On a nice day this walk is stunning with views over the coast to Barrow and across the sea to the Isle of Man. It’s about 8 ½miles as described here, including approximately 800m of ascent, but you can shorten or lengthen this by taking one of the alternatives. As with most fell walks in the Lake District, some of the ground can be rough and/or boggy in places. With this walk, I’m largely going to let the pictures tell the story…
What this walk means to me
Alighting from the train at Silecroft, at the end of a journey from London, I walked up Black Combe and continued on down to the fell road across Thwaites Fell, getting a lift to my B&B just below Stoneside Hill.

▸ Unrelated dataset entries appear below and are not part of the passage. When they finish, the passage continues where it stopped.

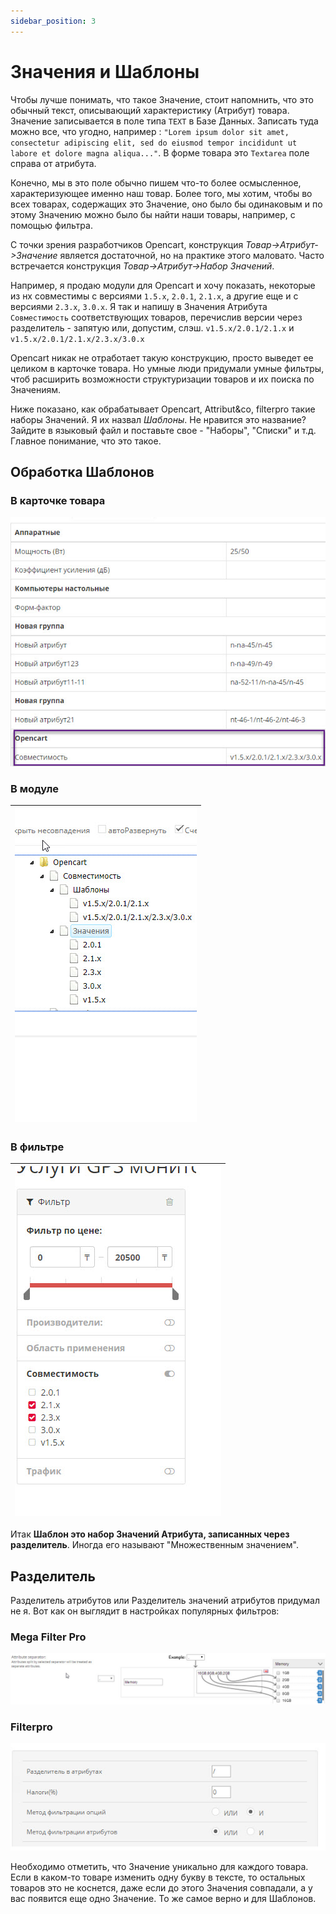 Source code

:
 ```yaml
---
sidebar_position: 3
---
```


# Значения и Шаблоны

Чтобы лучше понимать, что такое Значение, стоит напомнить, что это обычный текст, описывающий характеристику (Атрибут) товара. Значение записывается в поле типа `TEXT` в Базе Данных. Записать туда можно все, что угодно, например : `"Lorem ipsum dolor sit amet, consectetur adipiscing elit, sed do eiusmod tempor incididunt ut labore et dolore magna aliqua..."`. В форме товара это `Textarea` поле справа от атрибута.

Конечно, мы в это поле обычно пишем что-то более осмысленное, характеризующее именно наш товар. Более того, мы хотим, чтобы во всех товарах, содержащих это Значение, оно было бы одинаковым и по этому Значению можно было бы найти наши товары, например, с помощью фильтра.

С точки зрения разработчиков Opencart, конструкция *Товар->Атрибут->Значение* является достаточной, но на практике этого маловато. Часто встречается конструкция *Товар->Атрибут->Набор Значений*.

Например, я продаю модули для Opencart и хочу показать, некоторые из нх совместимы с версиями `1.5.x`, `2.0.1`, `2.1.x`, а другие еще и с версиями `2.3.x`, `3.0.x`. Я так и напишу в Значения Атрибута `Совместимость` соответствующих товаров, перечислив версии через разделитель \- запятую или, допустим, слэш. `v1.5.x/2.0.1/2.1.x` и `v1.5.x/2.0.1/2.1.x/2.3.x/3.0.x`

Opencart никак не отработает такую конструкцию, просто выведет ее целиком в карточке товара. Но умные люди придумали умные фильтры, чтоб расширить возможности структуризации товаров и их поиска по Значениям.

Ниже показано, как обрабатывает Opencart, Attribut&co, filterpro такие наборы Значений. Я их назвал *Шаблоны*. Не нравится это название? Зайдите в языковый файл и поставьте свое \- "Наборы", "Списки" и т.д. Главное понимание, что это такое.

## Обработка Шаблонов

### В карточке товара

![Template explain1](/img/tutorial/opencart.jpg)

### В модуле

| ![Template explain2](/img/tutorial/compatibility.jpg) |
|-|

### В фильтре

| ![Template explain3](/img/tutorial/filterpro.jpg) |
|-|

Итак **Шаблон это набор Значений Атрибута, записанных через разделитель**. Иногда его называют "Множественным значением".

## Разделитель

Разделитель атрибутов или Разделитель значений атрибутов придумал не я. Вот как он выглядит в настройках популярных фильтров:

### Mega Filter Pro

![Splitter explain1](/img/tutorial/megafilter.jpg)

### Filterpro

![Splitter explain2](/img/tutorial/filterprosepar.jpg)

Необходимо отметить, что Значение уникально для каждого товара. Если в каком-то товаре изменить одну букву в тексте, то остальных товаров это не коснется, даже если до этого Значения совпадали, а у вас появится еще одно Значение. То же самое верно и для Шаблонов.
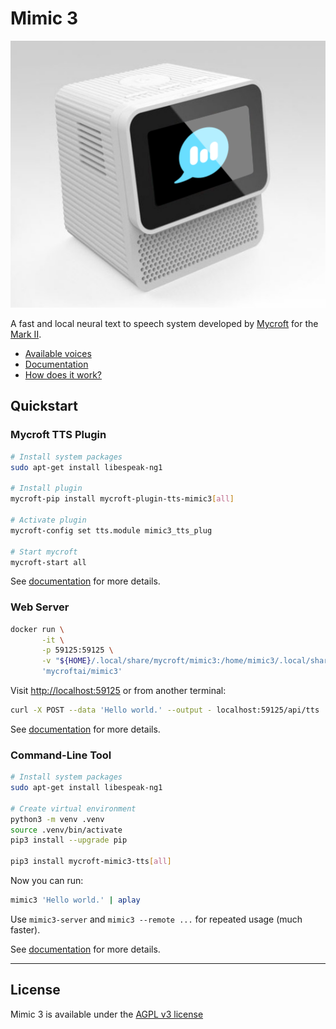 # Mimic 3

![mimic 3 mark 2](img/mimic3-mark-ii.png)

A fast and local neural text to speech system developed by [Mycroft](https://mycroft.ai/) for the [Mark II](https://mycroft.ai/product/mark-ii/).

* [Available voices](https://github.com/MycroftAI/mimic3-voices)
* [Documentation](https://mycroft-ai.gitbook.io/docs/mycroft-technologies/mimic-tts/coming-soon-mimic-3)
* [How does it work?](https://mycroft-ai.gitbook.io/docs/mycroft-technologies/mimic-tts/coming-soon-mimic-3#how-it-works)


## Quickstart

### Mycroft TTS Plugin

``` sh
# Install system packages
sudo apt-get install libespeak-ng1

# Install plugin
mycroft-pip install mycroft-plugin-tts-mimic3[all]

# Activate plugin
mycroft-config set tts.module mimic3_tts_plug

# Start mycroft
mycroft-start all
```

See [documentation](https://mycroft-ai.gitbook.io/docs/mycroft-technologies/mimic-tts/coming-soon-mimic-3#tts-plugin-for-mycroft-ai) for more details.


### Web Server

``` sh
docker run \
       -it \
       -p 59125:59125 \
       -v "${HOME}/.local/share/mycroft/mimic3:/home/mimic3/.local/share/mycroft/mimic3" \
       'mycroftai/mimic3'
```

Visit [http://localhost:59125](http://localhost:59125) or from another terminal:


``` sh
curl -X POST --data 'Hello world.' --output - localhost:59125/api/tts | aplay

```

See [documentation](https://mycroft-ai.gitbook.io/docs/mycroft-technologies/mimic-tts/coming-soon-mimic-3#web-server) for more details.


### Command-Line Tool

``` sh
# Install system packages
sudo apt-get install libespeak-ng1

# Create virtual environment
python3 -m venv .venv
source .venv/bin/activate
pip3 install --upgrade pip

pip3 install mycroft-mimic3-tts[all]
```

Now you can run:

``` sh
mimic3 'Hello world.' | aplay
```

Use `mimic3-server` and `mimic3 --remote ...` for repeated usage (much faster).

See [documentation](https://mycroft-ai.gitbook.io/docs/mycroft-technologies/mimic-tts/coming-soon-mimic-3#command-line-interface) for more details.


---


## License

Mimic 3 is available under the [AGPL v3 license](LICENSE)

A lovely day with blue skies, it was a great introduction to the south western fells. For me Black Combe is the 215th Wainwright. It’s the fell that calls into question AW’s selection criteria. Why did he overlook the south west part of the Lake District. It’s not just Black Combe. White Maiden too, at 610m and a Nuttall (i.e. officially a mountain), is left out. Black Combe would be the 131st Wainwright by height, ironically just slotting in above Haystacks, AW’s final resting place. Maybe that’s why, and I have a theory that the real reason he wrote the Outlying Fells was not all that guff about being too old to walk the higher fells – it was to assuage his guilt over omitting the south western fells, and Black Combe in particular, from the main books. This glaring omission is one of the reasons I love Black Combe.
Here’s a video of my walk over Black Combe in July 2010 – this also continues the walk north to Eskdale, up to Scafell and back over Hard Knott and Harter Fell.
From Silecroft station (a), walk along the road to join the main A 5093. Cross the fields (b) and then the A595, following the paths across the fields leading to the obvious base of the fell after Cumpstones and Kirkbank.
The path heads up through the bracken (c).
Don’t forget to pause from time to time (d) to look back down at the view of the coast.
The path takes you to just below the summit, and it is a good idea to strike off and climb the last few metres to the south summit (e), and then walk past the tarn to the main summit (f).
Now you have some options. You can simply retrace your steps back to the start. Another alternative is to take the path that curves off to the left and descends over Little Fell (g), and then follows the base of the fell past Whitbeck. But I recommend that you keep the edge of the ridge close on your right and descend gently to look at Whitecombe Screes (h) and head up onto Stoupdale Head (i). From this side you can see Black Combe’s most interesting features – the combes themselves.
Now two descents to the south and east are available – the path down over White Combe (j), followed by a return to the start along the A595; and the path descending Whitecombe Beck (k). Of course you could also take the descent over Little Fell (g) or retrace your route the way you came.
When I did this walk, I carried on the descent north over Swinside Fell, following the fence on my left to pick up my lift where the fence crosses the fell road below Stoneside Hill (l). But this route is boggy in places, and clearly is only really of interest if you want a linear route that takes you away from Silecroft.